Samit Sakar (Polygon) felt that he was in control of all parts of his play, even as he lost to computer-controlled opponents. Joshua Calixto (Kill Screen) found himself naming his preferred ball-handling techniques as he played. While Nic Rowen (Destructoid) said that he would normally avoid game mechanics discussion in his reviews, "Videoball is all about its mechanics". He praised the momentum and "pleasing grip" behind the avatars and the acceleration physics of changing direction or moving out of a full stop. Polygons Sakar noted the game's balance between competition and enjoyment. Despite the game's simple controls, Destructoid found that sloppy play could easily backfire on the player. Jason D'Aprile (GameSpot) said that the game depends on things knocking into each other for its entertainment, such as bank shots and hitting opponents. He disliked that the only control style was tank-style controls. Polygons initially wanted a tutorial mode but ultimately felt that the single-player Arcade mode, with set scenarios against two computer-controlled opponents, filled this need. Destructoid called the Arcade mode increasingly unfair in its addition of field disadvantages to the player. While Polygon and Destructoid praised the artificial intelligence of the computer-controlled avatars, GameSpot wrote that they were simple, and often ignored balls during single-player matches.

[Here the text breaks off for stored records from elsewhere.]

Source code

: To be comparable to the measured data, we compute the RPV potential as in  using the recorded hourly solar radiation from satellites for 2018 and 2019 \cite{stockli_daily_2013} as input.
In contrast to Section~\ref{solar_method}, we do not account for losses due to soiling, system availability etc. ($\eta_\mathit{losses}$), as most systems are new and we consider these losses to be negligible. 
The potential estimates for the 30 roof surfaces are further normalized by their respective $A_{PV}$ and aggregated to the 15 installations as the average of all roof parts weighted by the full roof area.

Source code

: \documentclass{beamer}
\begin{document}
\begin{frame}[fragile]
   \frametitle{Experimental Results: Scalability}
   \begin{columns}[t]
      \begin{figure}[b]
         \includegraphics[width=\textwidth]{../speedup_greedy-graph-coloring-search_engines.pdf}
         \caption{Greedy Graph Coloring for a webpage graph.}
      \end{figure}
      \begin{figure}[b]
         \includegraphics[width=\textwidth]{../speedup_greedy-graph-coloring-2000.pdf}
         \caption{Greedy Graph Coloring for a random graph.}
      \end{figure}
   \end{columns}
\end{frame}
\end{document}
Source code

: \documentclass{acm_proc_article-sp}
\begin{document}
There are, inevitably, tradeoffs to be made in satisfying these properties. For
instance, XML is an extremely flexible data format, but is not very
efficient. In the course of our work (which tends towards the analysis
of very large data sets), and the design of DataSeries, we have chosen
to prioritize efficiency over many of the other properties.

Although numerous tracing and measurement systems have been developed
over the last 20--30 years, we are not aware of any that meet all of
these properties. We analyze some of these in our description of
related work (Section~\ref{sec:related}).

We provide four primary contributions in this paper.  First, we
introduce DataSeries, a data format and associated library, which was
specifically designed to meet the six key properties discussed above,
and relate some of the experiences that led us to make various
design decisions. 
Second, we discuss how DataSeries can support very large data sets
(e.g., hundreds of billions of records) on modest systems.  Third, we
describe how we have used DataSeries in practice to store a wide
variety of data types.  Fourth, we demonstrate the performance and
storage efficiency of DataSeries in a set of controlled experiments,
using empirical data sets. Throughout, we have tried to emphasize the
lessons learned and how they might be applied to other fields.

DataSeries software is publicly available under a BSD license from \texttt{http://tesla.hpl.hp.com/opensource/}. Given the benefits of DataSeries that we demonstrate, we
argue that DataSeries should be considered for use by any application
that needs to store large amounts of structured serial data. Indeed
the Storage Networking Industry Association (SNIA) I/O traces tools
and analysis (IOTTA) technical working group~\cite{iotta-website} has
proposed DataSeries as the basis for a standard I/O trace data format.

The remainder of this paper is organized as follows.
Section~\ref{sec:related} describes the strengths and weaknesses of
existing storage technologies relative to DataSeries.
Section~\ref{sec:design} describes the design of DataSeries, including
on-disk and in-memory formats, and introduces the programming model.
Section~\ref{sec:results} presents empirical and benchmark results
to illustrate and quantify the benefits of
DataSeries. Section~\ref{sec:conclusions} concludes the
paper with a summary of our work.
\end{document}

Critics praised the game's welcoming aesthetics, and some, its visual design. Kill Screen considered the game's affect delightful and Destructoid said its bright color scheme and rubber-like surfaces were disarming and recalled the feel of an inflatable castle. Polygons reviewer described the title as having "old-school sensibilities" in its arcade-style visual design, with simple geometry and flat 2D art. He added that the game succeeds in particular because of its "goofy tone" and "delightful wrapper" of music, scrolling ticker, and fanciful announcers, which managed to charm him without appearing inauthentic. GameSpots reviewer wrote that Videoballs audiovisual replication of 1990s-era Sega aesthetics triggered instant "warm and fuzzy ... nostalgia". Reviewers said that the game's visuals deceptively betrayed the depth of its gameplay. Calixto of Kill Screen concluded that Videoball "feels like it's trying to knock down barriers to entry" in its "bubbly and peaceful" visual design, with gradients and 90s Japanese arcade-style music. He thought, however, that the voiceovers were somewhat campy.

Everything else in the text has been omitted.